Die dramatischen Ereignisse des Zweiten Weltkrieges führten zu einer zusätzlichen Zuspitzung dieses Gegensatzes. Nach dem Einmarsch der deutschen Wehrmacht in Jugoslawien ist die seinerzeitige Untersteiermark dem Gau Steiermark angegliedert worden. Eine blindwütige deutsche Verwaltung „rächte" die Schikanen der jugoslawischen Bürokratie gegen deutschsprechende Bürger mit der radikalen Aussiedlung Zehntausender Slowenen, die slowenische Sprache wurde verboten und ein gewaltsames Eindeutschungsprogramm trieb vor allem junge, aktive Slowenen zu den Partisanen in den Wäldern. Erste Überfälle beantwortete die deutsche Militärverwaltung mit der Erschießung wahllos zusammengefangener Geiseln zuerst im Verhältnis 1:50, dann im Verhältnis 1:100. Der Zusammenbruch der nationalsozialistischen Herrschaft 1945 löste eine grausige Aufschaukelung der Revanche aus: Wer immer in Slowenien deutscher Muttersprache war, wurde in Lagern zusammengesperrt, gequält, umgebracht oder - im günstigsten Fall - über die österreichische Grenze getrieben.

In den ersten Jahren des Tito-Regimes war die jugoslawisch-österreichische Grenze eine blutige Grenze. Es kam zu einem Kleinkrieg zwischen „weißen Partisanen" und der neuen kommunistischen Staatsmacht, die brutal durchgriff. Unzählige Flüchtlingstragödien in den Karawanken und an der steirischen Grenze markieren, heute weithin vergessen, diese düstere Zeit. Die schon in der Zwischenkriegszeit geborene Angst vor der „slowenischen Gefahr", von deutschnationalen Propagandisten noch zusätzlich aufgeheizt, erhielt neuen Auftrieb.

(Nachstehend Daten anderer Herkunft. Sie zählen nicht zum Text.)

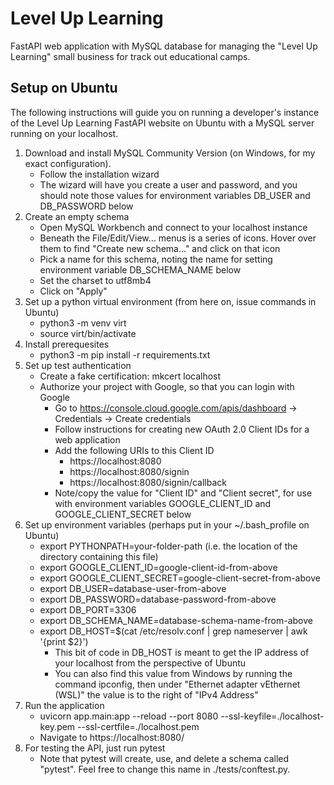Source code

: # Level Up Learning

FastAPI web application with MySQL database for managing the "Level Up Learning" small business for track out educational camps.

## Setup on Ubuntu

The following instructions will guide you on running a developer's instance of the Level Up Learning FastAPI website on Ubuntu with a MySQL server running on your localhost.

1. Download and install MySQL Community Version (on Windows, for my exact configuration).
	* Follow the installation wizard
	* The wizard will have you create a user and password, and you should note those values for environment variables DB_USER and DB_PASSWORD below
2. Create an empty schema
	* Open MySQL Workbench and connect to your localhost instance
	* Beneath the File/Edit/View... menus is a series of icons. Hover over them to find "Create new schema..." and click on that icon
	* Pick a name for this schema, noting the name for setting environment variable DB_SCHEMA_NAME below
	* Set the charset to utf8mb4
	* Click on "Apply"
3. Set up a python virtual environment (from here on, issue commands in Ubuntu)
	* python3 -m venv virt
	* source virt/bin/activate
4. Install prerequesites
	* python3 -m pip install -r requirements.txt
5. Set up test authentication
	* Create a fake certification: mkcert localhost
	* Authorize your project with Google, so that you can login with Google
		* Go to https://console.cloud.google.com/apis/dashboard -> Credentials -> Create credentials
		* Follow instructions for creating new OAuth 2.0 Client IDs for a web application
		* Add the following URIs to this Client ID
			* https://localhost:8080
			* https://localhost:8080/signin
			* https://localhost:8080/signin/callback
		* Note/copy the value for "Client ID" and "Client secret", for use with environment variables GOOGLE_CLIENT_ID and GOOGLE_CLIENT_SECRET below
6. Set up environment variables (perhaps put in your ~/.bash_profile on Ubuntu)
	* export PYTHONPATH=your-folder-path (i.e. the location of the directory containing this file)
	* export GOOGLE_CLIENT_ID=google-client-id-from-above
	* export GOOGLE_CLIENT_SECRET=google-client-secret-from-above
	* export DB_USER=database-user-from-above
	* export DB_PASSWORD=database-password-from-above
	* export DB_PORT=3306
	* export DB_SCHEMA_NAME=database-schema-name-from-above
	* export DB_HOST=$(cat /etc/resolv.conf | grep nameserver | awk '{print $2}')
		* This bit of code in DB_HOST is meant to get the IP address of your localhost from the perspective of Ubuntu
		* You can also find this value from Windows by running the command ipconfig, then under "Ethernet adapter vEthernet (WSL)" the value is to the right of "IPv4 Address"
7. Run the application
	* uvicorn app.main:app --reload --port 8080 --ssl-keyfile=./localhost-key.pem --ssl-certfile=./localhost.pem
	* Navigate to https://localhost:8080/
8. For testing the API, just run pytest
	* Note that pytest will create, use, and delete a schema called "pytest". Feel free to change this name in ./tests/conftest.py.

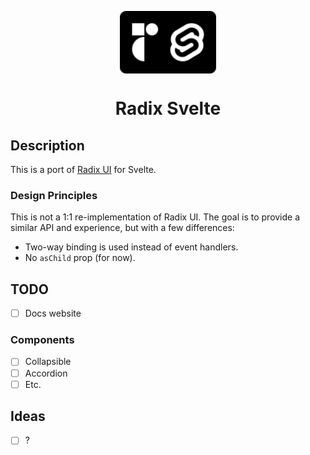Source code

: <p align="center">
  <img align="center" src="./static/logo_github.svg" height="100" />
  
 <h1 align="center">
   Radix Svelte
</h1>
</p>

## Description

This is a port of [Radix UI](https://www.radix-ui.com/) for Svelte.

### Design Principles

This is not a 1:1 re-implementation of Radix UI. The goal is to provide a similar API and experience, but with a few differences:

- Two-way binding is used instead of event handlers.
- No `asChild` prop (for now).

## TODO

- [ ] Docs website

### Components

- [ ] Collapsible
- [ ] Accordion
- [ ] Etc.

## Ideas

- [ ] ?
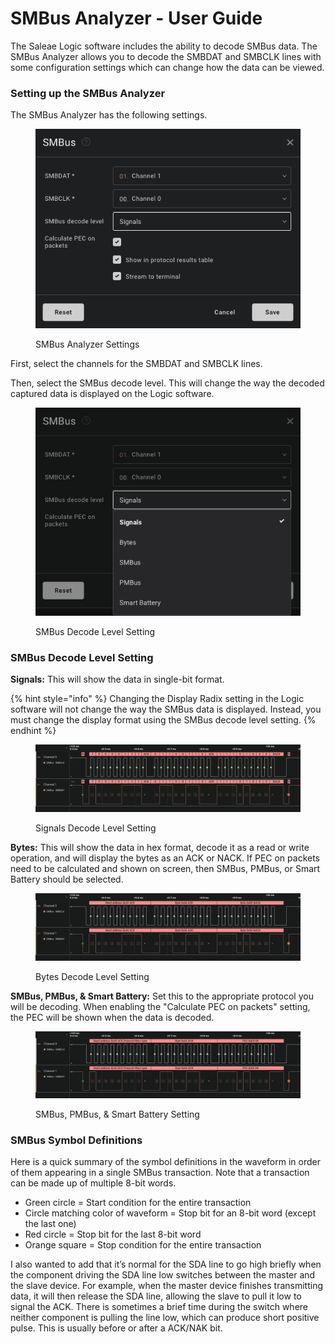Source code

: # SMBus Analyzer - User Guide

The Saleae Logic software includes the ability to decode SMBus data. The SMBus Analyzer allows you to decode the SMBDAT and SMBCLK lines with some configuration settings which can change how the data can be viewed.

### Setting up the SMBus Analyzer

The SMBus Analyzer has the following settings.

<figure><img src="../../../.gitbook/assets/Screenshot 2023-07-25 at 6.11.11 PM.png" alt=""><figcaption><p>SMBus Analyzer Settings</p></figcaption></figure>

First, select the channels for the SMBDAT and SMBCLK lines.

Then, select the SMBus decode level. This will change the way the decoded captured data is displayed on the Logic software.

<figure><img src="../../../.gitbook/assets/Screenshot 2023-07-25 at 6.12.23 PM.png" alt=""><figcaption><p>SMBus Decode Level Setting</p></figcaption></figure>

### **SMBus Decode Level Setting**

**Signals:** This will show the data in single-bit format.

{% hint style="info" %}
Changing the Display Radix setting in the Logic software will not change the way the SMBus data is displayed. Instead, you must change the display format using the SMBus decode level setting.
{% endhint %}

<figure><img src="../../../.gitbook/assets/Screenshot 2023-07-25 at 6.14.41 PM.png" alt=""><figcaption><p>Signals Decode Level Setting</p></figcaption></figure>

**Bytes:** This will show the data in hex format, decode it as a read or write operation, and will display the bytes as an ACK or NACK. If PEC on packets need to be calculated and shown on screen, then SMBus, PMBus, or Smart Battery should be selected.

<figure><img src="../../../.gitbook/assets/Screenshot 2023-07-25 at 6.15.20 PM.png" alt=""><figcaption><p>Bytes Decode Level Setting</p></figcaption></figure>

**SMBus, PMBus, & Smart Battery:** Set this to the appropriate protocol you will be decoding. When enabling the "Calculate PEC on packets" setting, the PEC will be shown when the data is decoded.

<figure><img src="../../../.gitbook/assets/Screenshot 2023-07-25 at 6.16.09 PM.png" alt=""><figcaption><p>SMBus, PMBus, &#x26; Smart Battery Setting</p></figcaption></figure>

### SMBus Symbol Definitions

Here is a quick summary of the symbol definitions in the waveform in order of them appearing in a single SMBus transaction. Note that a transaction can be made up of multiple 8-bit words.

* Green circle = Start condition for the entire transaction
* Circle matching color of waveform = Stop bit for an 8-bit word (except the last one)
* Red circle = Stop bit for the last 8-bit word
* Orange square = Stop condition for the entire transaction

I also wanted to add that it’s normal for the SDA line to go high briefly when the component driving the SDA line low switches between the master and the slave device. For example, when the master device finishes transmitting data, it will then release the SDA line, allowing the slave to pull it low to signal the ACK. There is sometimes a brief time during the switch where neither component is pulling the line low, which can produce short positive pulse. This is usually before or after a ACK/NAK bit.

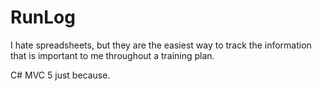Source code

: RunLog
======

I hate spreadsheets, but they are the easiest way to track the information that is important to me throughout a training plan.

C# MVC 5 just because.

Diese Vergangenheit darf man nicht vergessen, wenn man den erstaunlichen Wandel in der Einstellung zum slowenischen Nachbarvolk richtig beurteilen will, der seit dem Zusammenbruch der kommunistischen Herrschaft bei unseren südlichen Nachbarn und der Bildung eines selbständigen Sloweniens vor einem-Jahr in der Steiermark und in Kärnten immer deutlicher sichtbar wird. Zu dieser überraschenden Wende zählt zum Beispiel die Tatsache, daß ausgerechnet die Landtage der Steiermark und Kärntens schon frühzeitig die Anerkennung Sloweniens forderten. Zahllose Kontakte auf politischer, künstlerischer und wissenschaftlicher Ebene (die Universitäten der Region spielen da eine besondere Rolle) zwischen Steirern, Kärntnern und Slowenen verstärken dieses neu entdeckte Zusammengehörigkeitsgefühl. Die Aktivitäten der Arbeitsgemeinschaft Alpen-Adria kommen noch hinzu.

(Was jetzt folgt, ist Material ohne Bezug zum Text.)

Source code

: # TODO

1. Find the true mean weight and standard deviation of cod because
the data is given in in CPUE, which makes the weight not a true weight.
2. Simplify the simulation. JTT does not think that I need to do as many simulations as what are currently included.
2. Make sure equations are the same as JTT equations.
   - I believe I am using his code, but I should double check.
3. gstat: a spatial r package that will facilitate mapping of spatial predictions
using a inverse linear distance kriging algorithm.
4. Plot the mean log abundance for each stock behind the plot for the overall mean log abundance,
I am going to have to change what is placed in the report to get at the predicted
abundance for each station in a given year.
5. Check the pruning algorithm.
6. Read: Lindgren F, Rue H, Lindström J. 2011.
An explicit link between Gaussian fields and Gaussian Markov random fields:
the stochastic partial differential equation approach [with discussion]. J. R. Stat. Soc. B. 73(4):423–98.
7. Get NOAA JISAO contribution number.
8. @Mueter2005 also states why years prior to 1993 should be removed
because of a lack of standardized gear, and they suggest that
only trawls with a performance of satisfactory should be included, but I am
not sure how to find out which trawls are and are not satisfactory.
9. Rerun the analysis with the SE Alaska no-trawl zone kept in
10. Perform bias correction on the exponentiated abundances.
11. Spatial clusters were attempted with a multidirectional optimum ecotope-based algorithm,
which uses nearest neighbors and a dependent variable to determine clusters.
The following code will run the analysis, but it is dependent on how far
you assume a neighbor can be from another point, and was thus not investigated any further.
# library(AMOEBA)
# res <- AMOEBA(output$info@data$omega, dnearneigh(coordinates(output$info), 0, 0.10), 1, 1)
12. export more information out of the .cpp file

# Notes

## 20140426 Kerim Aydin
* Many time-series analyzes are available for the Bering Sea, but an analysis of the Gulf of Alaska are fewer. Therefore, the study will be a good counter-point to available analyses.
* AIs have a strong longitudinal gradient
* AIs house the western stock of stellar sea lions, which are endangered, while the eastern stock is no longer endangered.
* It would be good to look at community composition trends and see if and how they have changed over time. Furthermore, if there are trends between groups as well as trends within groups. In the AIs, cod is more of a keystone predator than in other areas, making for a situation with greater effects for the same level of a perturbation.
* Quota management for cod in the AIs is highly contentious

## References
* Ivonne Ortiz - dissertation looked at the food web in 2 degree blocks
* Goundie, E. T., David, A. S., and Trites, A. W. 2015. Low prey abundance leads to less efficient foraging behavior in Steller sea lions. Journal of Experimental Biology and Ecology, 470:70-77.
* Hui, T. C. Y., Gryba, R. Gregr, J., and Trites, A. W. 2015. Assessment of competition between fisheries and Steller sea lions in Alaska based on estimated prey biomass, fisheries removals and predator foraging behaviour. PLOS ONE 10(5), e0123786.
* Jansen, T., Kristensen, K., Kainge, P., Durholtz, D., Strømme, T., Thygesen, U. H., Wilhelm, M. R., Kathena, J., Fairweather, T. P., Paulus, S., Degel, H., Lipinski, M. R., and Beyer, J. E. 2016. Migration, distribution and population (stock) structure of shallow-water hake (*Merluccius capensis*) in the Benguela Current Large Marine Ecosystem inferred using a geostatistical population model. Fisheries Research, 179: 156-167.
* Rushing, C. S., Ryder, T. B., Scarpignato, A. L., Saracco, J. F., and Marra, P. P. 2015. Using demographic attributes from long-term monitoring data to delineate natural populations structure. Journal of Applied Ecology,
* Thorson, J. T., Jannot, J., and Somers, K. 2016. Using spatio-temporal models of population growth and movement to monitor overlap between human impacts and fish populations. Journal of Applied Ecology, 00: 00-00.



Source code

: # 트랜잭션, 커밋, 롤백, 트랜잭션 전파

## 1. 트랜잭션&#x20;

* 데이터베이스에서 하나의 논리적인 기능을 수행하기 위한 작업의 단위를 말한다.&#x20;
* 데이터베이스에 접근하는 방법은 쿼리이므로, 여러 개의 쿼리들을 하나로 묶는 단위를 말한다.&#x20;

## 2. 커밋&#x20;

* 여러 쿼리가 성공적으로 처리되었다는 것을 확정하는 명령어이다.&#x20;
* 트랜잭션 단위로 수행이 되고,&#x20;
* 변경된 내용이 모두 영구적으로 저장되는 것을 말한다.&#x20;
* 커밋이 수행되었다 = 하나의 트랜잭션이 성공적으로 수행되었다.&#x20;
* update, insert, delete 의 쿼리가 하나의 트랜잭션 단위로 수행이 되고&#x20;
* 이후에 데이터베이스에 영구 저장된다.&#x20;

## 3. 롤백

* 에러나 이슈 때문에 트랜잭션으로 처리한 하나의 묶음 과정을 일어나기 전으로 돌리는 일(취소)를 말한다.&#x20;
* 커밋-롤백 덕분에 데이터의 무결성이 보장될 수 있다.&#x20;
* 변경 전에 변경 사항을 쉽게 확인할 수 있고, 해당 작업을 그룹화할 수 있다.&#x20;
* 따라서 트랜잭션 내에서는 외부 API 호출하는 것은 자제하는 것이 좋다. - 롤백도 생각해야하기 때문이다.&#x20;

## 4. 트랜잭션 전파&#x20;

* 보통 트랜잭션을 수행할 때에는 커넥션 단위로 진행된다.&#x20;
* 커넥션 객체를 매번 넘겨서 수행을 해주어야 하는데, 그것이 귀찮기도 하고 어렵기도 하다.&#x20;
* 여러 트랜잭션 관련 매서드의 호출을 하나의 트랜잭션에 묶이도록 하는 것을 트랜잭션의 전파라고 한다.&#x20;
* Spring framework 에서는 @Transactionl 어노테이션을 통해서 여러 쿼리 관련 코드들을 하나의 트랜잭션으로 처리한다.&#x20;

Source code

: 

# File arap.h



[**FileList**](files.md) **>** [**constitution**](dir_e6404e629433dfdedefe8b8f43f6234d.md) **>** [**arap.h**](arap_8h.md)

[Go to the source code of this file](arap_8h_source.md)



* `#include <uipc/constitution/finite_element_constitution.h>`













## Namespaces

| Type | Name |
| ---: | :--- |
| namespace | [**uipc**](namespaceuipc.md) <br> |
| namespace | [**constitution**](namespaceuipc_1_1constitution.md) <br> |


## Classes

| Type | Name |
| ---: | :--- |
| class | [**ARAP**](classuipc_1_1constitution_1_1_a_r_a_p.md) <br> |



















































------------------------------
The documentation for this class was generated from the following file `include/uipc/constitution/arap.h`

Erste Seminare von Historikern aus Laibach, Graz und Klagenfurt versuchen, die gemeinsame Geschichte aufzuarbeiten. Mediale Initiativen der ORF-Landesstudios Graz und Klagenfurt, aber auch der „Kleinen Zeitung" mit dem „Vecer" in Marburg/ Maribor sorgen erstmals nach vielen Jahrzehnten für ein besseres gegenseitiges Kennenlernen.

Eindrucksvolle Sammelaktionen wie zum Beispiel jene für das zerschossene Gornja Radgona (Oberrad-kersburg) sind hier zu nennen. Die Idee eines slowenisch-österreichischen Jugendwerkes nach dem Vorbild der gleichnamigen deutsch-französischen Institution mit entsprechendem Jugendaustausch steht leider noch auf dem Papier.

Bittere Erfahrungen

Diese Neuentdeckung des Nachbarn ist zur Zeit auf beiden Seiten der Grenze im Gange. Natürlich haben sich dadurch nicht alle antislowenischen Ressentiments in der Steiermark und in Kärnten in Luft aufgelöst, ebenso wenig sind in Slowenien alle anti-österreichischen Ressentiments vom Erdboden verschwunden. Aufgrund der jahrzehntelangen bitteren historischen Erfahrungen ist das auch gar nicht zu erwarten. Wohl aber scheinen viele Menschen diesseits und jenseits der Grenze instinktiv die jahrhundertealten Gemeinsamkeiten neu zu erkennen, die selbst durch die Katastrophen der letzten 50 Jahre nicht ganz verschüttet werden konnten.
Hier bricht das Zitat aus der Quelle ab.